In immunocompromised host, respiratory viruses may be associated with many symptoms. These span from cold episodes to croup, bronchiolitis in children and exacerbation of asthma or frank pneumonia in adults. The incidence of respiratory virus infections differs significantly among the studies; this observation is underscored by the study of Ljungman et al.,⁴ in which the incidence varied from 0 to 18% between the 37 European participating centers. Lymphopenia seems to be the most important risk factor for progression to lower respiratory disease.

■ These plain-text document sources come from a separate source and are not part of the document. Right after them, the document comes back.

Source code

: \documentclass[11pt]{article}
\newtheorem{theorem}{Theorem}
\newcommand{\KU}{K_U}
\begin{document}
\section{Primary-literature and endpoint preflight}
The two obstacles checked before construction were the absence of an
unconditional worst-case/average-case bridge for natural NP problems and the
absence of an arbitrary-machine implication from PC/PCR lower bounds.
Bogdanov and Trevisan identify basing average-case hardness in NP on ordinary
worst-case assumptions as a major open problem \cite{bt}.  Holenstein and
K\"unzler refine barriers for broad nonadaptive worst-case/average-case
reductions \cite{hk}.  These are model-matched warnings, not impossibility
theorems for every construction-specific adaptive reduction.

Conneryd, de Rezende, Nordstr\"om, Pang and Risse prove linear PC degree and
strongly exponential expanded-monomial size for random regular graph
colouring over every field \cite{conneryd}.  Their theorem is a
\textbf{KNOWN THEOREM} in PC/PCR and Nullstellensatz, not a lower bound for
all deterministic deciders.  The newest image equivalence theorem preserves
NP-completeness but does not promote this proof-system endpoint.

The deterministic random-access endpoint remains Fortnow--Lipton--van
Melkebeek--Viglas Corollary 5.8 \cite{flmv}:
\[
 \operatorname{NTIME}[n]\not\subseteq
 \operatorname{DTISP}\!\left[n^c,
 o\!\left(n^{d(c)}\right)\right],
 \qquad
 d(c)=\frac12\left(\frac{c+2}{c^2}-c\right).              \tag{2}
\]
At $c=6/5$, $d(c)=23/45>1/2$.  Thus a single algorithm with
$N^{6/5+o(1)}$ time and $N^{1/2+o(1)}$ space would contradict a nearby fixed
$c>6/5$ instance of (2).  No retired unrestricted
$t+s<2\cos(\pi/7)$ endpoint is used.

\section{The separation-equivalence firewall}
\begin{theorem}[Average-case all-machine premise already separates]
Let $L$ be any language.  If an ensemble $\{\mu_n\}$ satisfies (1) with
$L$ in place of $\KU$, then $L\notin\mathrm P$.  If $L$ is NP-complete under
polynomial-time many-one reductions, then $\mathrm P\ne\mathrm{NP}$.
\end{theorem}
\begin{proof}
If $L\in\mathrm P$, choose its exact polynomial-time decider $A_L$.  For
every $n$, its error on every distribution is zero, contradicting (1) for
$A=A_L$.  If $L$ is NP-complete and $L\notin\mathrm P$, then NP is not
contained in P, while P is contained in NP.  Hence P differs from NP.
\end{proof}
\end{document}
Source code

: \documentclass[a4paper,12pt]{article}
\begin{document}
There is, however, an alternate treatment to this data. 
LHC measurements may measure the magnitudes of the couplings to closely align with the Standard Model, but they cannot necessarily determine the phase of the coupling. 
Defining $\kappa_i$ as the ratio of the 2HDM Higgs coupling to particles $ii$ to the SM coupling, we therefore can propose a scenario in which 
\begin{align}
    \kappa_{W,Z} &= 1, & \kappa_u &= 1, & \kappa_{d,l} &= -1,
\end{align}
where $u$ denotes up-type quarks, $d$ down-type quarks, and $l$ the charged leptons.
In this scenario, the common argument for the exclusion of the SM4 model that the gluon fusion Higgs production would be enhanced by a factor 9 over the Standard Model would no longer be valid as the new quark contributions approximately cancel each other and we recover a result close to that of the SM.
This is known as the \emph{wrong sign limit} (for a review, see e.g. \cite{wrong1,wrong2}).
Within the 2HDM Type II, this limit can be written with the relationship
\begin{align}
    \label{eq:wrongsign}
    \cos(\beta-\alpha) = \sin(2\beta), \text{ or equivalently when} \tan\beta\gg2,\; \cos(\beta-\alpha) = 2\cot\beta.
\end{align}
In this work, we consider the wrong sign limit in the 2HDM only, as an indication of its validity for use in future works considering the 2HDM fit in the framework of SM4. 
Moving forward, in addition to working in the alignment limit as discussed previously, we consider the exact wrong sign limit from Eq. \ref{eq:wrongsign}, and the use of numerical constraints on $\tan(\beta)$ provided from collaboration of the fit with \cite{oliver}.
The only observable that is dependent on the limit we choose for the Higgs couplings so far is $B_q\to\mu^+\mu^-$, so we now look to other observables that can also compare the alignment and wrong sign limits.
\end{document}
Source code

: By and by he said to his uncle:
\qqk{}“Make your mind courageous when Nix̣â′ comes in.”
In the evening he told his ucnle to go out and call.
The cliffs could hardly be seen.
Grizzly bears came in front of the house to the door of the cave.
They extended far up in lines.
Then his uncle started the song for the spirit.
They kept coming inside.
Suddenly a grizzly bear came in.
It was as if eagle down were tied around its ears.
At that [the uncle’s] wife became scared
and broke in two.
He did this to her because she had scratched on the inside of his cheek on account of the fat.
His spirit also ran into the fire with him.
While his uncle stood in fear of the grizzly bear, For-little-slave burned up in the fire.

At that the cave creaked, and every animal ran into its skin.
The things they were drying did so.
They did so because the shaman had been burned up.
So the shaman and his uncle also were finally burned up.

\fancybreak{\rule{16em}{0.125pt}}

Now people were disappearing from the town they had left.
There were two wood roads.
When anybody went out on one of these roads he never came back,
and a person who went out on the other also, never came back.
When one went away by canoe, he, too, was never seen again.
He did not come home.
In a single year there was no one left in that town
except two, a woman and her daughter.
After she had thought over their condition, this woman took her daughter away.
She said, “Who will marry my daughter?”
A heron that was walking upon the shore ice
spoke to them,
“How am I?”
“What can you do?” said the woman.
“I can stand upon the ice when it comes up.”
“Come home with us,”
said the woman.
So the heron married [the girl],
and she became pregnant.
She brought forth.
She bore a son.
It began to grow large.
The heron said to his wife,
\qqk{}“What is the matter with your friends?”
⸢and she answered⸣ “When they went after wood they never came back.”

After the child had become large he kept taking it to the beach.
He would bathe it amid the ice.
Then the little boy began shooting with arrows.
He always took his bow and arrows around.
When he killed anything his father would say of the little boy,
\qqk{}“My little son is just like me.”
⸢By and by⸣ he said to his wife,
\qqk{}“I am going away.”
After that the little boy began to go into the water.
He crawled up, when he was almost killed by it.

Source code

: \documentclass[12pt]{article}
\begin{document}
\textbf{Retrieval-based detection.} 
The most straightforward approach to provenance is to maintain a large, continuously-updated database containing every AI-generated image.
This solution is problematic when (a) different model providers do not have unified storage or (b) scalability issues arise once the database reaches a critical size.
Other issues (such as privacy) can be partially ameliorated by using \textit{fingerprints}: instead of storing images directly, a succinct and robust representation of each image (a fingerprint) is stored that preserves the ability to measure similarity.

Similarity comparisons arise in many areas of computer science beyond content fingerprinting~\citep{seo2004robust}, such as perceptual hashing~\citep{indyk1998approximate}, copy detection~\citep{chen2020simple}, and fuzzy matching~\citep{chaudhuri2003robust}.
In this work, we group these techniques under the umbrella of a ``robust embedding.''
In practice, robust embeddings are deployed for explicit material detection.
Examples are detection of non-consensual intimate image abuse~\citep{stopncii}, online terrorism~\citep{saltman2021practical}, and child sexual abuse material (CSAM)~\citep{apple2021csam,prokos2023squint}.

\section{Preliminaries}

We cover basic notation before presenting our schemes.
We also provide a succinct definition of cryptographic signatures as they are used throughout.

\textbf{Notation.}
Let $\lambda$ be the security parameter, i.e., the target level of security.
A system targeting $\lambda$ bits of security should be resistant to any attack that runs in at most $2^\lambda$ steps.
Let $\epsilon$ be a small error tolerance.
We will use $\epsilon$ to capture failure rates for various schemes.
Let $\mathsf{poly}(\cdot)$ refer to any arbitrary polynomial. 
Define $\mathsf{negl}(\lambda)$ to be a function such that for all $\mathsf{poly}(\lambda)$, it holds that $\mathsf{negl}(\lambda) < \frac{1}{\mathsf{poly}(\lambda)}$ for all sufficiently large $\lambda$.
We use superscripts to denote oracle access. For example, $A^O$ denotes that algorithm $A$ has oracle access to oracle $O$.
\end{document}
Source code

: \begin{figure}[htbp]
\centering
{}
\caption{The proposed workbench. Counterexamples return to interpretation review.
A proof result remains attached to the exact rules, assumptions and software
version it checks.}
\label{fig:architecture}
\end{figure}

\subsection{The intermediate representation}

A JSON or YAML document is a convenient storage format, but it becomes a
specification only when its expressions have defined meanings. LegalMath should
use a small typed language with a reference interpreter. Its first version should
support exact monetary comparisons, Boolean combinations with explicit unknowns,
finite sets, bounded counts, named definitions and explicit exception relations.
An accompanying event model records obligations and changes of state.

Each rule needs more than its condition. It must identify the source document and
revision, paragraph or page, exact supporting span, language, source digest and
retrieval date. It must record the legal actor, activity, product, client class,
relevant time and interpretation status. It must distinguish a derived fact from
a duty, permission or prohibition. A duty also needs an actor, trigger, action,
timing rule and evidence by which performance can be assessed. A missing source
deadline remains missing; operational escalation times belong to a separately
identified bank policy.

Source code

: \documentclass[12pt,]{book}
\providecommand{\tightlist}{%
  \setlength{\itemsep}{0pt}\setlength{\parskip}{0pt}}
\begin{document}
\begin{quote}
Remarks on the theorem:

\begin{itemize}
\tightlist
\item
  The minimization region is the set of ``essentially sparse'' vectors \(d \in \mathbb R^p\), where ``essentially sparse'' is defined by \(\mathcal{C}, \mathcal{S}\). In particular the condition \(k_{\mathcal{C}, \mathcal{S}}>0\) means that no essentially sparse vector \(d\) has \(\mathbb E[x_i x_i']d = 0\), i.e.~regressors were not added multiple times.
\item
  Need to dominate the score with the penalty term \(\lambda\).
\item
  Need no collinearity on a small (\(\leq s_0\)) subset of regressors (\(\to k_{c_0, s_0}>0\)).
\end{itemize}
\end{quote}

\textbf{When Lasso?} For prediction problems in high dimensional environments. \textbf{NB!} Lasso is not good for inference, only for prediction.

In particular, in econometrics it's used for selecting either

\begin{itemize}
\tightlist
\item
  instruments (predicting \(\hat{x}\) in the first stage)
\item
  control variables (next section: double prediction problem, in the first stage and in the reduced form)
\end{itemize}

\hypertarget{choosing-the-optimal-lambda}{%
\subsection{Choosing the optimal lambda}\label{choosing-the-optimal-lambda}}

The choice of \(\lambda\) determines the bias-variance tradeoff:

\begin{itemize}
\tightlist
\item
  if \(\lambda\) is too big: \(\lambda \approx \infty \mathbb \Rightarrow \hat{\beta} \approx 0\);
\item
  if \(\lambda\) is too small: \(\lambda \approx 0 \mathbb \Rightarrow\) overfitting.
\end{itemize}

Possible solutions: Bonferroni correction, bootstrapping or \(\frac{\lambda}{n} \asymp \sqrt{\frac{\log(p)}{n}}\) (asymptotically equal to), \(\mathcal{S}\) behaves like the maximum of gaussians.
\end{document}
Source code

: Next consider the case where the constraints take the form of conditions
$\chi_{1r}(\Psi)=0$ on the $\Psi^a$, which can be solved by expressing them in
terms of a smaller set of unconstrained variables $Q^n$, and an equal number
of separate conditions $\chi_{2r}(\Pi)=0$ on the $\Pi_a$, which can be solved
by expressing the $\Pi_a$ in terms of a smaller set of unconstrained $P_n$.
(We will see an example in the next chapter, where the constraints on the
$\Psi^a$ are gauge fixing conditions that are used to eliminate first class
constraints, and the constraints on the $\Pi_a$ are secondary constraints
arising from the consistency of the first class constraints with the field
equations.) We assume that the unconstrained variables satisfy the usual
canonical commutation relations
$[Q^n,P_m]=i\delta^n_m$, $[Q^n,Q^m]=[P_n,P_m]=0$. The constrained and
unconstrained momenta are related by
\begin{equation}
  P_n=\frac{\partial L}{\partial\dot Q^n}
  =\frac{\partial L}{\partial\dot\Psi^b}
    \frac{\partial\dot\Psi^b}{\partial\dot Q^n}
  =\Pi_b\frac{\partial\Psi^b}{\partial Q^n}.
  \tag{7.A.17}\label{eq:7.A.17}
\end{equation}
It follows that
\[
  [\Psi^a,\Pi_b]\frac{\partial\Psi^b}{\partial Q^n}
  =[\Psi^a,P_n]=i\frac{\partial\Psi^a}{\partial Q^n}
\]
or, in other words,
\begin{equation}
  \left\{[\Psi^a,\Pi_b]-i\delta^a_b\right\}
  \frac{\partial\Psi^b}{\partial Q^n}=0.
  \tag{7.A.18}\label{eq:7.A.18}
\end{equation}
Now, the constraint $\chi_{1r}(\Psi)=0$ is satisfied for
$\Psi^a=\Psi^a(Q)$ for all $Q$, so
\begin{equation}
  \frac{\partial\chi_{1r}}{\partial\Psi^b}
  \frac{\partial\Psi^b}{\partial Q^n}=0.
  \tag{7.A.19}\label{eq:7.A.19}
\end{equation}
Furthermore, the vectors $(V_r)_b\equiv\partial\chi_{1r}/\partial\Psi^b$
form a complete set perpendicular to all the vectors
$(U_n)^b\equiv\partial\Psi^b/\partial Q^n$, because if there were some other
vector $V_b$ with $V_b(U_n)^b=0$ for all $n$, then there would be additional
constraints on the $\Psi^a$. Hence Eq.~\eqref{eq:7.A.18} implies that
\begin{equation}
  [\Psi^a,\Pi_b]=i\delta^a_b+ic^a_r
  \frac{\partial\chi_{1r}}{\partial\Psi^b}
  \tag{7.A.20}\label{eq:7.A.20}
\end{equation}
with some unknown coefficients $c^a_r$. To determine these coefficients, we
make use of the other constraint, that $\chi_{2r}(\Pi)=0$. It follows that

Among the other viral infections, it is worthwhile recalling that HBV reactivation is common following chemotherapy (purine analogs), monoclonal antibodies (rituximab and alemtuzumab) and allogeneic HSCT. In fact, immune suppression may lead to increase HBV replication, whereas the immune reconstitution within weeks and months following recovery from chemotherapy/immunosuppressive treatments may be associated with a flare of hepatitis B manifested by hepatocellular injury.

In conclusion, viral infections remain a serious complication in patients with hematological malignancies. Recent advances in rapid diagnostic methods and a growing number of antiviral agents are allowing for more efficient management strategies against these pathogens.